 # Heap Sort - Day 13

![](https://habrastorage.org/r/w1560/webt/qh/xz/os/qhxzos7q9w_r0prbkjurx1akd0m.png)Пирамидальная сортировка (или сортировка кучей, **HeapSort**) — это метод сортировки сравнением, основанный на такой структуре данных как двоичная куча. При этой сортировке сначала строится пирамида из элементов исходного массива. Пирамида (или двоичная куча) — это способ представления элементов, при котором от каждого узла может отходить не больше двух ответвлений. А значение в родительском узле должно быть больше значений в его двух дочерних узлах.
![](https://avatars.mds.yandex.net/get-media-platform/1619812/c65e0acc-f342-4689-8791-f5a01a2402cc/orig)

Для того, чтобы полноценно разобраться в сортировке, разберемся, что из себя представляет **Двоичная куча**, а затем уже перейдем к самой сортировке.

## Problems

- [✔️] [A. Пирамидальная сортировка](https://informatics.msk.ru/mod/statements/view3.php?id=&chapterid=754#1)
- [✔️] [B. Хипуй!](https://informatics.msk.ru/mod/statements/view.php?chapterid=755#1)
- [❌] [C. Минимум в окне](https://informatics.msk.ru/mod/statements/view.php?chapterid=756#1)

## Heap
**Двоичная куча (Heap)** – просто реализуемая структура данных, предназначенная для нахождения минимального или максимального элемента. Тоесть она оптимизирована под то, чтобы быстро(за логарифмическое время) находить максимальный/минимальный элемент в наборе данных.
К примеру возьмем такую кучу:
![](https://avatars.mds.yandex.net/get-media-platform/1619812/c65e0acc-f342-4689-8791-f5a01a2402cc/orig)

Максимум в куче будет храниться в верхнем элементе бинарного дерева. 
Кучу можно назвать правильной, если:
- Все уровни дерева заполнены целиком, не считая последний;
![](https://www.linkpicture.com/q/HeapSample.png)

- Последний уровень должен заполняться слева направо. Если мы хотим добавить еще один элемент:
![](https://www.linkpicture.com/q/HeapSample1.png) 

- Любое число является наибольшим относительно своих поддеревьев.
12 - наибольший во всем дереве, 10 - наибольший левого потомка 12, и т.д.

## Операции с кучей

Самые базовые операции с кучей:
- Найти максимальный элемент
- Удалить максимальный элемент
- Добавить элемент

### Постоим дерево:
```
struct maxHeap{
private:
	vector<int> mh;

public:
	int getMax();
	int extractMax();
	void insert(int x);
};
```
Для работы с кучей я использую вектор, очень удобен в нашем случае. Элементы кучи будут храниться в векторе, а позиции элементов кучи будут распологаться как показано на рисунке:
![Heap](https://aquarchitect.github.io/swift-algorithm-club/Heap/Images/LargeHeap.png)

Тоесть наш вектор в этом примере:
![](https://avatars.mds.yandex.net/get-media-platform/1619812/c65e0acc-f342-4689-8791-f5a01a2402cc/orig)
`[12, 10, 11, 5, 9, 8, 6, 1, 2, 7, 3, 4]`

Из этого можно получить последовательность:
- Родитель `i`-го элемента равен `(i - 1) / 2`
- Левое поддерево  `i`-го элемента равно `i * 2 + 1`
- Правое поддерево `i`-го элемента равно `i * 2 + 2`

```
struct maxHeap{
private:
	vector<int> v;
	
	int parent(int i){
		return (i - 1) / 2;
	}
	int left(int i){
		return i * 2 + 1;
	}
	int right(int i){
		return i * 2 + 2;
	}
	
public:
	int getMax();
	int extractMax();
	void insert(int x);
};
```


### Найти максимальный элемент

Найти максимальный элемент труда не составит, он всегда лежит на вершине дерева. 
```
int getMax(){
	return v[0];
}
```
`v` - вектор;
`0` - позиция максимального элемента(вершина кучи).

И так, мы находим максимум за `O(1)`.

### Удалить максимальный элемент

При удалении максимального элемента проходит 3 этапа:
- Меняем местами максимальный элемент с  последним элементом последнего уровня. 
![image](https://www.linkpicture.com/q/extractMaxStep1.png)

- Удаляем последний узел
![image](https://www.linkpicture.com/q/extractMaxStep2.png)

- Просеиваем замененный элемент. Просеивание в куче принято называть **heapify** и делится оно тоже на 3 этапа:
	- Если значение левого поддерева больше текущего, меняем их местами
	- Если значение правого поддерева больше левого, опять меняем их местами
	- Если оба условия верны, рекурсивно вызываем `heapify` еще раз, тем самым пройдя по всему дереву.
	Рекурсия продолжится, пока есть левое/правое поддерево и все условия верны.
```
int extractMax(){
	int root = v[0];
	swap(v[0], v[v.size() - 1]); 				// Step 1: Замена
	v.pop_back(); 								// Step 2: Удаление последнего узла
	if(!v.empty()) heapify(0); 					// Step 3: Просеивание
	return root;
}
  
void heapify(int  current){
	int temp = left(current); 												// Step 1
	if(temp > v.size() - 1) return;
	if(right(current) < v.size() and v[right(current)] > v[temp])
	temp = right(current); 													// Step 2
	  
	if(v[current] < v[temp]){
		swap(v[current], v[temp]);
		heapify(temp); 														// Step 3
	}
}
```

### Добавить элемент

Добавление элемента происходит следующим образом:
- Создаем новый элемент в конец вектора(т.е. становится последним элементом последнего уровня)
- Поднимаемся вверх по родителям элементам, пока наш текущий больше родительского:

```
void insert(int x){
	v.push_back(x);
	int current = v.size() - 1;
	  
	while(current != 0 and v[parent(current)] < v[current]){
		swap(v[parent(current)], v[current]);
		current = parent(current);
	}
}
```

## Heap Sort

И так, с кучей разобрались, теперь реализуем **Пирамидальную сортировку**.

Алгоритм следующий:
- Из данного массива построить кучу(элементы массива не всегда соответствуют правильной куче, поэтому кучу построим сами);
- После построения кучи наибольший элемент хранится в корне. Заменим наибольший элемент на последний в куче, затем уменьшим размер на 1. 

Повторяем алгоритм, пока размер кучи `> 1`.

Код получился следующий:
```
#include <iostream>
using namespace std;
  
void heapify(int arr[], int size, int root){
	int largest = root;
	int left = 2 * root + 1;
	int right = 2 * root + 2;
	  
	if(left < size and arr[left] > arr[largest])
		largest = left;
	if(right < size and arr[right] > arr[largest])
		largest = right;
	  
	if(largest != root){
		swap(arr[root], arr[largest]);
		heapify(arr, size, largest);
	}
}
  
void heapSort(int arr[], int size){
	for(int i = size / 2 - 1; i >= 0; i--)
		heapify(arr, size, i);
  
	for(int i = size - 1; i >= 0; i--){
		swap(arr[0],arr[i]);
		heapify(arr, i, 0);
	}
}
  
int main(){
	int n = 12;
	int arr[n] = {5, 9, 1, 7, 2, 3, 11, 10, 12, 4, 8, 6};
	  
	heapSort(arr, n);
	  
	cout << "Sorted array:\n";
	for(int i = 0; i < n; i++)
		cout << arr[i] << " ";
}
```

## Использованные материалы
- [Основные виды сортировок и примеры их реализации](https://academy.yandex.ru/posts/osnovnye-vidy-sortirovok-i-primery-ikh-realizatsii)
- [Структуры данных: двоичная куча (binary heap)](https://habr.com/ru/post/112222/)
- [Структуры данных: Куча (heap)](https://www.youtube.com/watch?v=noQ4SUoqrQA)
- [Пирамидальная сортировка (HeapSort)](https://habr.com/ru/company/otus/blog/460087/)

::::::::

◆ **Exercise brief**: What you return must match the listing exactly, with nothing missing.

◆ **Task result**:
 # Heap Sort - Day 13

![](https://habrastorage.org/r/w1560/webt/qh/xz/os/qhxzos7q9w_r0prbkjurx1akd0m.png)Пирамидальная сортировка (или сортировка кучей, **HeapSort**) — это метод сортировки сравнением, основанный на такой структуре данных как двоичная куча. При этой сортировке сначала строится пирамида из элементов исходного массива. Пирамида (или двоичная куча) — это способ представления элементов, при котором от каждого узла может отходить не больше двух ответвлений. А значение в родительском узле должно быть больше значений в его двух дочерних узлах.
![](https://avatars.mds.yandex.net/get-media-platform/1619812/c65e0acc-f342-4689-8791-f5a01a2402cc/orig)

Для того, чтобы полноценно разобраться в сортировке, разберемся, что из себя представляет **Двоичная куча**, а затем уже перейдем к самой сортировке.

## Problems

- [✔️] [A. Пирамидальная сортировка](https://informatics.msk.ru/mod/statements/view3.php?id=&chapterid=754#1)
- [✔️] [B. Хипуй!](https://informatics.msk.ru/mod/statements/view.php?chapterid=755#1)
- [❌] [C. Минимум в окне](https://informatics.msk.ru/mod/statements/view.php?chapterid=756#1)

## Heap
**Двоичная куча (Heap)** – просто реализуемая структура данных, предназначенная для нахождения минимального или максимального элемента. Тоесть она оптимизирована под то, чтобы быстро(за логарифмическое время) находить максимальный/минимальный элемент в наборе данных.
К примеру возьмем такую кучу:
![](https://avatars.mds.yandex.net/get-media-platform/1619812/c65e0acc-f342-4689-8791-f5a01a2402cc/orig)

Максимум в куче будет храниться в верхнем элементе бинарного дерева. 
Кучу можно назвать правильной, если:
- Все уровни дерева заполнены целиком, не считая последний;
![](https://www.linkpicture.com/q/HeapSample.png)

- Последний уровень должен заполняться слева направо. Если мы хотим добавить еще один элемент:
![](https://www.linkpicture.com/q/HeapSample1.png) 

- Любое число является наибольшим относительно своих поддеревьев.
12 - наибольший во всем дереве, 10 - наибольший левого потомка 12, и т.д.

## Операции с кучей

Самые базовые операции с кучей:
- Найти максимальный элемент
- Удалить максимальный элемент
- Добавить элемент

### Постоим дерево:
```
struct maxHeap{
private:
	vector<int> mh;

public:
	int getMax();
	int extractMax();
	void insert(int x);
};
```
Для работы с кучей я использую вектор, очень удобен в нашем случае. Элементы кучи будут храниться в векторе, а позиции элементов кучи будут распологаться как показано на рисунке:
![Heap](https://aquarchitect.github.io/swift-algorithm-club/Heap/Images/LargeHeap.png)

Тоесть наш вектор в этом примере:
![](https://avatars.mds.yandex.net/get-media-platform/1619812/c65e0acc-f342-4689-8791-f5a01a2402cc/orig)
`[12, 10, 11, 5, 9, 8, 6, 1, 2, 7, 3, 4]`

Из этого можно получить последовательность:
- Родитель `i`-го элемента равен `(i - 1) / 2`
- Левое поддерево  `i`-го элемента равно `i * 2 + 1`
- Правое поддерево `i`-го элемента равно `i * 2 + 2`

```
struct maxHeap{
private:
	vector<int> v;
	
	int parent(int i){
		return (i - 1) / 2;
	}
	int left(int i){
		return i * 2 + 1;
	}
	int right(int i){
		return i * 2 + 2;
	}
	
public:
	int getMax();
	int extractMax();
	void insert(int x);
};
```


### Найти максимальный элемент

Найти максимальный элемент труда не составит, он всегда лежит на вершине дерева. 
```
int getMax(){
	return v[0];
}
```
`v` - вектор;
`0` - позиция максимального элемента(вершина кучи).

И так, мы находим максимум за `O(1)`.

### Удалить максимальный элемент

При удалении максимального элемента проходит 3 этапа:
- Меняем местами максимальный элемент с  последним элементом последнего уровня. 
![image](https://www.linkpicture.com/q/extractMaxStep1.png)

- Удаляем последний узел
![image](https://www.linkpicture.com/q/extractMaxStep2.png)

- Просеиваем замененный элемент. Просеивание в куче принято называть **heapify** и делится оно тоже на 3 этапа:
	- Если значение левого поддерева больше текущего, меняем их местами
	- Если значение правого поддерева больше левого, опять меняем их местами
	- Если оба условия верны, рекурсивно вызываем `heapify` еще раз, тем самым пройдя по всему дереву.
	Рекурсия продолжится, пока есть левое/правое поддерево и все условия верны.
```
int extractMax(){
	int root = v[0];
	swap(v[0], v[v.size() - 1]); 				// Step 1: Замена
	v.pop_back(); 								// Step 2: Удаление последнего узла
	if(!v.empty()) heapify(0); 					// Step 3: Просеивание
	return root;
}
  
void heapify(int  current){
	int temp = left(current); 												// Step 1
	if(temp > v.size() - 1) return;
	if(right(current) < v.size() and v[right(current)] > v[temp])
	temp = right(current); 													// Step 2
	  
	if(v[current] < v[temp]){
		swap(v[current], v[temp]);
		heapify(temp); 														// Step 3
	}
}
```

### Добавить элемент

Добавление элемента происходит следующим образом:
- Создаем новый элемент в конец вектора(т.е. становится последним элементом последнего уровня)
- Поднимаемся вверх по родителям элементам, пока наш текущий больше родительского:

```
void insert(int x){
	v.push_back(x);
	int current = v.size() - 1;
	  
	while(current != 0 and v[parent(current)] < v[current]){
		swap(v[parent(current)], v[current]);
		current = parent(current);
	}
}
```

## Heap Sort

И так, с кучей разобрались, теперь реализуем **Пирамидальную сортировку**.

Алгоритм следующий:
- Из данного массива построить кучу(элементы массива не всегда соответствуют правильной куче, поэтому кучу построим сами);
- После построения кучи наибольший элемент хранится в корне. Заменим наибольший элемент на последний в куче, затем уменьшим размер на 1. 

Повторяем алгоритм, пока размер кучи `> 1`.

Код получился следующий:
```
#include <iostream>
using namespace std;
  
void heapify(int arr[], int size, int root){
	int largest = root;
	int left = 2 * root + 1;
	int right = 2 * root + 2;
	  
	if(left < size and arr[left] > arr[largest])
		largest = left;
	if(right < size and arr[right] > arr[largest])
		largest = right;
	  
	if(largest != root){
		swap(arr[root], arr[largest]);
		heapify(arr, size, largest);
	}
}
  
void heapSort(int arr[], int size){
	for(int i = size / 2 - 1; i >= 0; i--)
		heapify(arr, size, i);
  
	for(int i = size - 1; i >= 0; i--){
		swap(arr[0],arr[i]);
		heapify(arr, i, 0);
	}
}
  
int main(){
	int n = 12;
	int arr[n] = {5, 9, 1, 7, 2, 3, 11, 10, 12, 4, 8, 6};
	  
	heapSort(arr, n);
	  
	cout << "Sorted array:\n";
	for(int i = 0; i < n; i++)
		cout << arr[i] << " ";
}
```

## Использованные материалы
- [Основные виды сортировок и примеры их реализации](https://academy.yandex.ru/posts/osnovnye-vidy-sortirovok-i-primery-ikh-realizatsii)
- [Структуры данных: двоичная куча (binary heap)](https://habr.com/ru/post/112222/)
- [Структуры данных: Куча (heap)](https://www.youtube.com/watch?v=noQ4SUoqrQA)
- [Пирамидальная сортировка (HeapSort)](https://habr.com/ru/company/otus/blog/460087/)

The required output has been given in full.